Saatin tarihcesi

Kol Saatini kimin Bulduğunu biliyormusunuz ?
Yapılan araştırmalara göre saatin ilk ortaya çıktığı yer, M.Ö. 4000 senelerinde Mısır’dır. İlk saat güneşin dik duran bir cisimde meydana getirdiği gölgenin boyu esas alınarak yapılmıştır. Bundan sonra su veya kum saatleri de yapılmıştır. İslamiyetin yayılmasıyla astronomide çok ileri giden İslam alimleri, bugünkü zaman birimlerinin temelini atmışlar ve çok çeşitli hassas saatler yapmışlardır. Duvar saati olarak yapılmaya başlanan zaman göstergesi daha sonra masa ve cepte, kolda taşınabilir saatler şeklinde de yapılmıştır. Çark ve yay gibi mekanik yapıya sahip klasik saatler elektronik sanayinin ilerlemesiyle yerini elektrikli, elektronik devreli saatlere bırakmaya başlamıştır. Bilgisayarların, elektromanyetik kod yayınlı muhabere sistemleri ve daha birçok elektronik cihazlar, frekansları sisteme göre değişen saatlerle çalışır. Peki ne olursa olsun vaz geçemediğimiz kol saati ?
İlk kol saatiyle ilgili en eski belge, 1790 yılına aittir. Bu belgeye göre, Cenevre’de saat yapımıyla uğraşan Jaquet-Droz und Leschot firması, “bileğe takılabilecek” bir saat yapmayı başardı. Günümüze kadar ulaşabilen en eski kol saati örneği ise, 1806 yılından kalmadır. Parisli kuyumcu Nitot tarafından yapılan bu altın saatin kemeri de, inci ve yakutlarla süslenmişti ve İmparatoriçe Josephine’e aitti. 19. yüzyılda yapılan bu tür saatler, saatçilerden çok kuyumcuların eseridir. İlk erkek kol saatleri, Alman Donanması tarafından 1880 yılında La Chaux-de-Fonds kentindeki C. Girard-Perregaux’ya siparişedildi. Bunlar, süsten çok, zaman ölçme aygıtı görevini üstlenen saatlerdi ve Alman denizcileri için görevleri sırasında gerçekten yararlı oldu.

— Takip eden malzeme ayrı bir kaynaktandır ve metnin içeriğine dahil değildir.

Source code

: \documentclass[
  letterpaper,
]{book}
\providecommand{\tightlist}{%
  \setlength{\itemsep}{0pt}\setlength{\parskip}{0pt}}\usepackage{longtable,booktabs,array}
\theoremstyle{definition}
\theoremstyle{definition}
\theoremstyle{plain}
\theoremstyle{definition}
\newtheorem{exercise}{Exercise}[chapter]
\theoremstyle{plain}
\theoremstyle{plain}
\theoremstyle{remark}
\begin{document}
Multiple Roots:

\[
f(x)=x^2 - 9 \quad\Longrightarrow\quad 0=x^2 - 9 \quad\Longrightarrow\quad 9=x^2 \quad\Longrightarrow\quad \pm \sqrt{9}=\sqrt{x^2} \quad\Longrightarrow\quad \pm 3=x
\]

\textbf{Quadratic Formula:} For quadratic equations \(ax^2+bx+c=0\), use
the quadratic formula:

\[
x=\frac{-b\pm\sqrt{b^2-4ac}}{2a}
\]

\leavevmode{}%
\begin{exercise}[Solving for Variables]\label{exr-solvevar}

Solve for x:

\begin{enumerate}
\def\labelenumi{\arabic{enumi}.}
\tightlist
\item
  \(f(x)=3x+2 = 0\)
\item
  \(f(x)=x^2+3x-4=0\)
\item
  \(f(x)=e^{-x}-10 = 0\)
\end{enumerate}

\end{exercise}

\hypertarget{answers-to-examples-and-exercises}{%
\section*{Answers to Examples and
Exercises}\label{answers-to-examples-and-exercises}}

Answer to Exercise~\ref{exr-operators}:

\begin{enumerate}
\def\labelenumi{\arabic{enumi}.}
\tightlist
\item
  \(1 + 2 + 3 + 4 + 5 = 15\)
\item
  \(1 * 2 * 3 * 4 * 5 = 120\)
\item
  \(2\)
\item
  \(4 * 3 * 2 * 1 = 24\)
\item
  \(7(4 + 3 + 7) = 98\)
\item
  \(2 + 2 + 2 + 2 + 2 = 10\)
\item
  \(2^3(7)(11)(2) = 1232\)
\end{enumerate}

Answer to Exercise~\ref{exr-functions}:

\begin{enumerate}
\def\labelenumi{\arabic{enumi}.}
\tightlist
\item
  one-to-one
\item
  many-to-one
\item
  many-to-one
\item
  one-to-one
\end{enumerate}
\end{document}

Mekanik aksamların oturtulduğu kasa, altından yapılmıştı ve kemer olarak da deri kullanılıyordu. Girard-Perregaux firması Alman Donanması için hazırladığı saatleri, genel olarak da pazarlayabilmek için yeni parti imalata geçti. Ancak, o dönemde bu kol saatlerine tek ilgi, Peru’dan geldi. Amerikalıların ve öteki ülke insanlarının ilgisizliği, İsviçre’de erken doğum yapan kol saati endüstrisini engelledi.
1908 yılında Parisli hanımların kol saatleri takmaya başlamasıyla, Avrupa kıtasında bu saatlere olan ilgi, büyük ölçüde arttı. Birinci Dünya Savaşı’na gelinceye değin, erkeklerin kol saati takması, kadınsı bir davranış olarak değerlendiriliyordu. Ancak, savaş sırasında cep saatlerinden çok daha pratik oldukları anlaşılınca, bu değer yargısı da ömrünü doldurdu.